Devendra Banhart Riffs on Britpop, Drag, and German Mystics
The eclectic, trimly bearded singer-songwriter discusses the influences behind his new 'Mala'
Devendra Banhart, 31, greets me with an awkward hug, attempting to not get his paint-covered hands all over my coat. We’re at his studio on Manhattan’s Lower East Side, which he and fiancée Ana Kraš, a striking Serbian artist, have recently acquired and are in the process of renovating. The colorful lamps she’s designed line a table in the back and Devendra’s whimsical drawings cover the walls. A book on John Cage’s visual art is lying on a table, and Brooklyn-based Latin-folk-electronic maestro Helado Negro is pouring out of his iPod.
The studio isn’t the only evidence that Banhart has been in a creative mood. Mala, out March 12, is the singer-songwriter’s first LP in four years and first after making the move from Warner Bros. to indie label Nonesuch. Precise, intimate, and driven by subdued electric guitar and conversational vocals, Banhart’s eighth studio album is a lovely, lilting meander.
We sat down to discuss the influences behind the music, from dressing in drag to keeping things simple.
“Growing up in Caracas, Venezuela, the ubiquitous music is salsa, cumbia, merengue, a little bit of samba. When I came home my parents were listening to Pakistani Qawwali music, like Nusrat Fateh Ali Khan, they’re listening to music from Mali, like Ali Farka Touré, they’re listening to Brazilian songwriters, like Gilberto Gil, to opera, to Neil Young even, things you don’t hear as a kid in Caracas. I love all the music they turned me onto. I love all the music I grew up listening to, and it’s informed my music now.”
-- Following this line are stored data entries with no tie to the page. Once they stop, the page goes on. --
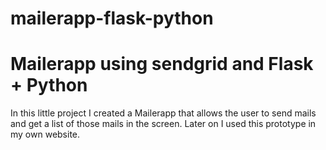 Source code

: # mailerapp-flask-python
<h1>Mailerapp using sendgrid and Flask + Python</h1>
<p>In this little project I created a Mailerapp that allows the user to send mails and get a list of those mails in the screen. Later on I used this prototype in my own website.</p>


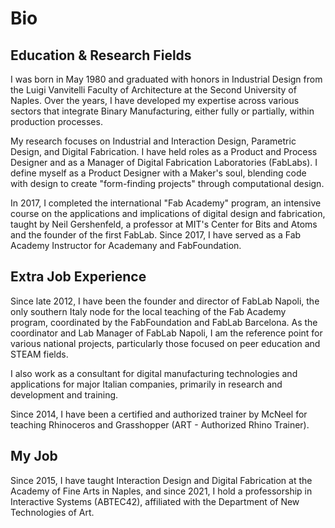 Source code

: # Bio

## Education & Research Fields
I was born in May 1980 and graduated with honors in Industrial Design from the Luigi Vanvitelli Faculty of Architecture at the Second University of Naples. Over the years, I have developed my expertise across various sectors that integrate Binary Manufacturing, either fully or partially, within production processes.

My research focuses on Industrial and Interaction Design, Parametric Design, and Digital Fabrication. I have held roles as a Product and Process Designer and as a Manager of Digital Fabrication Laboratories (FabLabs). I define myself as a Product Designer with a Maker's soul, blending code with design to create "form-finding projects" through computational design.

In 2017, I completed the international "Fab Academy" program, an intensive course on the applications and implications of digital design and fabrication, taught by Neil Gershenfeld, a professor at MIT's Center for Bits and Atoms and the founder of the first FabLab. Since 2017, I have served as a Fab Academy Instructor for Academany and FabFoundation.

## Extra Job Experience
Since late 2012, I have been the founder and director of FabLab Napoli, the only southern Italy node for the local teaching of the Fab Academy program, coordinated by the FabFoundation and FabLab Barcelona. As the coordinator and Lab Manager of FabLab Napoli, I am the reference point for various national projects, particularly those focused on peer education and STEAM fields.

I also work as a consultant for digital manufacturing technologies and applications for major Italian companies, primarily in research and development and training.

Since 2014, I have been a certified and authorized trainer by McNeel for teaching Rhinoceros and Grasshopper (ART - Authorized Rhino Trainer).

## My Job
Since 2015, I have taught Interaction Design and Digital Fabrication at the Academy of Fine Arts in Naples, and since 2021, I hold a professorship in Interactive Systems (ABTEC42), affiliated with the Department of New Technologies of Art.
“As I get older, I get more nostalgic. When I was a teenager I was a huge Britpop fan. I was just a huge fan of Blur, Suede, Elastica and Pulp, of course, even Menswear and Ocean Colour Scene. Ride — that’s getting more into the shoegazing thing. I was also a huge fan of Slowdive, so not so much Britpop but shoegazing. Primal Scream, of course. I just really like British music, and a lot of those bands labeled Britpop led to the discovery of a lot of music.
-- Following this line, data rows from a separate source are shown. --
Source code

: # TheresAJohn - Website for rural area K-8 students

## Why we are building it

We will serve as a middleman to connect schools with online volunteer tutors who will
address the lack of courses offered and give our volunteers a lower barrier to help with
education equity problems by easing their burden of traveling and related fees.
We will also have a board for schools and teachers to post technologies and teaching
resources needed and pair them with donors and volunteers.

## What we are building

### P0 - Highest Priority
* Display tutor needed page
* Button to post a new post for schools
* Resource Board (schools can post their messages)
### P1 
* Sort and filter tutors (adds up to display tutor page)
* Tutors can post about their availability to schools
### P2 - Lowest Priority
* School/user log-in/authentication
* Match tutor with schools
“On this record there is a song called ‘The Ballad of Keenan Milton.’ Keenan was a skateboarder that died under very tragic circumstances. Supposedly he was at a party and somebody jumped off the roof into the pool and actually hit him, and nobody noticed and he drowned. He died much too young, under very tragic circumstances. He skated for Chocolate, which is part of Girl Skateboards, probably one of the most, if not the most important skateboarding companies of contemporary American skateboarding brands. Keenan had chosen a song [for a video] called ‘007 (Shanty Town)’ by Desmond Dekker, and that changed my life. I had never heard anything like it.”
Hildegard von Bingen:
“There’s also a song on the album [‘Für Hildegard von Bingen’] about a German medieval feminist, Hildegard. She’s a fabulous composer but also she’s a medieval feminist — when there weren’t that many feminists around. For somebody to have the strength to say, ‘Yes we are equal, and also, I’m a composer, a pedagogue, a herbalist.’ These are revolutionary things even today, but imagine then. She’s certainly somebody that deserves celebration, so this is a song for her.”
“A band called Hecuba from Los Angeles was our neighbor while making this record. We would just pop in on them — literally walk next door — and see what they were working on. They also recently just started a label called Germ Records. They’re a couple, Jon Beasley and Isabelle Albuquerque. They make this music under the name Hecuba but they’re really an interdisciplinary collective. They make films, obviously have a band, do graphic design, sculpture; really a beautiful little team that does this amazing work.”
“John Cage is someone I got into as a visual artist, before I even knew his music. I don’t think a lot of people even know that he does visual art. I was going to the San Francisco Art Institute, so my main interest was his visual work. John Cage has a quote, ‘I have nothing to say, and I’m saying it.’ That is everything I’ve ever wanted to do. That quote was so comforting, especially at a young age. The last time I had an experience like that I was eight years old and I wanted to sing like those guys — Axl Rose and Kurt Cobain — but I was an eight-year-old boy so I couldn’t, my voice didn’t sound like that. So one day no one was around and I put on one of my mom’s dresses. I combed my hair, and I was this woman. Suddenly I had permission, I could sing. It wasn’t until I read that quote that I had that feeling, like it was okay to proceed.”